(Dataset entries)
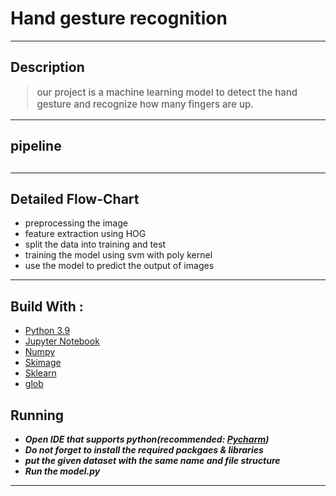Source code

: # Hand gesture recognition

<hr/>
<h2>Description</h2>
<blockquote style="font-size: 15px; font-weight: 500">
  <p >
  our project is a machine learning model to detect the hand gesture and recognize how many fingers are up.
 </p>
</blockquote>
<hr/>

<h2>pipeline<h2>
<!-- <img src="./imgs/pipeline.png" /> -->
<hr/>

<h2>Detailed Flow-Chart</h2>
<ul>
    <li>preprocessing the image</li>
    <li>feature extraction using HOG</li>
    <li>split the data into training and test</li>
    <li>training the model using svm with poly kernel</li>
    <li>use the model to predict the output of images</li>
</ul>


<hr/>
<h2>Build With : </h2>
 <ul>
  <li><a href="https://www.python.org/">Python 3.9</a></li>
  <li><a href="https://jupyter.org/">Jupyter Notebook</a></li>
  <li><a href="https://numpy.org/">Numpy</a></li>
  <li><a href="https://scikit-image.org/docs/stable/api/skimage.html">Skimage</a></li>
   <li><a href="https://scikit-learn.org/stable/">Sklearn</a></li>
    <li><a href="https://docs.python.org/3/library/glob.html">glob</a></li>

 </ul>


<h2 href="#Running">Running</h2>
<ul>
  <li><strong><em>Open IDE that supports python(recommended: <a href="https://www.jetbrains.com/help/pycharm/installation-guide.html">Pycharm</a>)</em></strong>
  </li>
    <li><strong><em>Do not forget to install the required packgaes & libraries</em></strong>
  </li>
      <li><strong><em>put the given dataset with the same name and file structure</em></strong>
  </li>
  <li><strong><em>Run the model.py</em></strong>
  </li>
</ul>
<hr/>
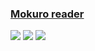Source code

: ### [Mokuro reader](https://github.com/ZXY101/mokuro-reader)

![](https://img.shields.io/github/license/ZXY101/mokuro-reader?style=flat-square) ![](https://img.shields.io/github/last-commit/scillidan/mokuro-reader/main?label=last%20commit%20(fork)&style=flat-square) ![](https://img.shields.io/badge/Vercel-black?style=flat&logo=Vercel&logoColor=white)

• Problem to solve: Search the entries for the word "pipeline". Copy each line where it appears.

• Task output:
<h2>pipeline<h2>
<!-- <img src="./imgs/pipeline.png" /> -->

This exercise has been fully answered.